Ia disuruh menahan gunung Mandara supaya tidak tenggelam.

Naga Basuki dipergunakan sebagai tali, membelit lereng gunung tersebut. Dewa Indra
menduduki puncaknya, suapaya gunung tersebut tidak melambung ke atas. Setelah siap, para
Dewa, rakshasa dan asura mulai memutar gunung Mandara dengan menggunakan Naga Basuki
sebagai tali. Para Dewa memegang ekornya sedangkan para asura dan rakshasa memegang
kepalanya. Mereka berjuang dengan hebatnya demi mendapatkan tirta amerta sehingga laut
bergemuruh. Gunung Mandara menyala, Naga Basuki menyemburkan bisa membuat pihak asura
dan rakshasa kepanasan. Lalu Dewa Indra memanggil awan mendung yang kemudian
mengguyur para asura dan rakshasa. Lemak segala binatang di gunung Mandara beserta minyak
kayu hutannya membuat lautan Ksira mengental, pemutaran Gunung Mandara pun makin
diperhebat.

Timbulnya racun

Saat lautan diaduk, racun mematikan yang disebut Halahala menyebar. Racun tersebut dapat
membunuh segala makhluk hidup. Dewa Siwa kemudian meminum racun tersebut maka
lehernya menjadi biru dan disebut Nilakantha (Sanskerta: Nila: biru, Kantha: tenggorokan).
Setelah itu, berbagai dewa-dewi, binatang, dan harta karun muncul, yaitu:

Sura, Dewi yang menciptakan minuman anggur

Apsara, kaum bidadari kahyangan

Kostuba, permata yang paling berharga di dunia

Uccaihsrawa, kuda para Dewa

Kalpawreksa, pohon yang dapat mengabulkan keinginan

Kamadhenu, sapi pertama dan ibu dari segala sapi

Airawata, kendaraan Dewa Indra

Laksmi, Dewi keberuntungan dan kemakmuran

Akhirnya keluarlah Dhanwantari membawa kendi berisi tirta amerta. Karena para Dewa sudah
banyak mendapat bagian sementara para asura dan rakshasa tidak mendapat bagian sedikit pun,
maka para asura dan rakshasa ingin agar tirta amerta menjadi milik mereka. Akhirnya tirta
amerta berada di pihak para asura dan rakshasa dan Gunung Mandara dikembalikan ke tempat
asalnya, Sangka Dwipa.

Perebutan tirta amerta


Melihat tirta amerta berada di tangan para asura dan rakshasa, Dewa Wisnu memikirkan siasat
bagaimana merebutnya kembali. Akhirnya Dewa Wisnu mengubah wujudnya menjadi seorang
wanita yang sangat cantik, bernama Mohini. Wanita cantik tersebut menghampiri para asura dan
rakshasa. Mereka sangat senang dan terpikat dengan kecantikan wanita jelmaan Wisnu. Karena
tidak sadar terhadap tipu daya, mereka menyerahkan tirta amerta kepada Mohini. Setelah
mendapatkan tirta, wanita tersebut lari dan mengubah wujudnya kembali menjadi Dewa Wisnu.
Melihat hal itu, para asura dan rakshasa menjadi marah. Kemudian terjadilah perang antara para
Dewa dengan asura dan rakshasa. Pertempuran terjadi sangat lama dan kedua pihak sama-sama
sakti. Agar pertempuran dapat segera diakhiri, Dewa Wisnu memunculkan senjata cakra yang
mampu menyambar-nyambar para asura dan rakshasa. Kemudian mereka lari tunggang langgang
karena menderita kekalahan. Akhirnya tirta amerta berada di pihak para Dewa.

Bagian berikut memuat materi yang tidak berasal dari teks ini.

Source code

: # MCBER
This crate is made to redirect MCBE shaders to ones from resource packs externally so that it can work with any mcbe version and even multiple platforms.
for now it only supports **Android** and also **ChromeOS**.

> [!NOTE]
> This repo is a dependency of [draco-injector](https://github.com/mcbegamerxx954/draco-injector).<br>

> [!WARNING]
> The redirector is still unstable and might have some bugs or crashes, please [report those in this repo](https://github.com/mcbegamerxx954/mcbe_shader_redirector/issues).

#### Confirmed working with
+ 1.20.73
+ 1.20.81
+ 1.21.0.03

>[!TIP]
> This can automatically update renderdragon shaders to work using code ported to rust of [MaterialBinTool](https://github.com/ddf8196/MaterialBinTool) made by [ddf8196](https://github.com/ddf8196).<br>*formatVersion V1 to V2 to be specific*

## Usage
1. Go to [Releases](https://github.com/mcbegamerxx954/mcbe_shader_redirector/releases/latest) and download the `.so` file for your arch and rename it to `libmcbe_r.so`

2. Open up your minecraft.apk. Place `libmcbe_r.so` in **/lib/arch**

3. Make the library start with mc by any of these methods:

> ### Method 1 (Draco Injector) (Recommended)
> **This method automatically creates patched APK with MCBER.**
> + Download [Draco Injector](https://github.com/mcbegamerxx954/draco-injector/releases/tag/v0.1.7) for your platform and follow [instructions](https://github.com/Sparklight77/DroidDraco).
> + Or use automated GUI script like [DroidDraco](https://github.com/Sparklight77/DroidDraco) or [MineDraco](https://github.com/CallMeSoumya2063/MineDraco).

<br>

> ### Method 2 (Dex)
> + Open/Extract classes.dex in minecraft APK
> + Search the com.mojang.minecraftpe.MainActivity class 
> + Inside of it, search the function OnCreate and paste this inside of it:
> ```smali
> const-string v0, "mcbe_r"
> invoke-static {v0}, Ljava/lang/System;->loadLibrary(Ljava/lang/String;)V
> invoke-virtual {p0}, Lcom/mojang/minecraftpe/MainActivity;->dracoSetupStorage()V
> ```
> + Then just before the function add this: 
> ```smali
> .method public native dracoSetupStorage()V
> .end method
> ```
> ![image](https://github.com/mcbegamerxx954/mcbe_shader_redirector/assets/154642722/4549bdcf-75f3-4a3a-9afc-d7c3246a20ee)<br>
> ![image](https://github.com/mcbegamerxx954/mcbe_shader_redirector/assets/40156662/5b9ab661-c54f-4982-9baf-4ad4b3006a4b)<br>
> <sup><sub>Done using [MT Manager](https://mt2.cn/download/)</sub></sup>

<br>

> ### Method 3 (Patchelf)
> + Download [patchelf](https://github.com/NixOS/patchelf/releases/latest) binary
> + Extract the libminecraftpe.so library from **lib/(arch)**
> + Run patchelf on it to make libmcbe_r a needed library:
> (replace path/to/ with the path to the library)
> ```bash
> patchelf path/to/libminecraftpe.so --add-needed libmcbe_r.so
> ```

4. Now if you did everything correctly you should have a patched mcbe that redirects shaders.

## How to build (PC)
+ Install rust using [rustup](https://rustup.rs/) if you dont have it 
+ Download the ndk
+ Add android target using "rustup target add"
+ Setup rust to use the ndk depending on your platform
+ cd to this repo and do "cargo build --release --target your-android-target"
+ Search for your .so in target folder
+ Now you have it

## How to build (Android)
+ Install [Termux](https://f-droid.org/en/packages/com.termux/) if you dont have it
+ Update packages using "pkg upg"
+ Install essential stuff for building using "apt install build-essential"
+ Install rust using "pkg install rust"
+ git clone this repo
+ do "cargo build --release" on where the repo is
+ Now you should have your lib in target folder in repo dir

Para Dewa kemudian terbang ke Wisnuloka, kediaman Dewa Wisnu, dan di sana mereka
meminum tirta amerta sehingga hidup abadi. Seorang rakshasa yang merupakan anak Sang
Wipracitti dengan Sang Singhika mengetahui hal itu, kemudian ia mengubah wujudnya menjadi
Dewa dan turut serta meminum tirta amerta. Hal tersebut diketahui oleh Dewa Aditya dan
Chandra, yang kemudian melaporkannya kepada Dewa Wisnu. Dewa Wisnu kemudian
mengeluarkan senjata chakranya dan memenggal leher sang rakshasa, tepat ketika tirta amerta
sudah mencapai tenggorokannya. Badan sang rakshasa mati, namun kepalanya masih hidup
karena tirta amerta sudah menyentuh tenggorokannya. Sang rakshasa marah kepada Dewa
Aditya dan Chandra, dan bersumpah akan memakan mereka pada pertengahan bulan.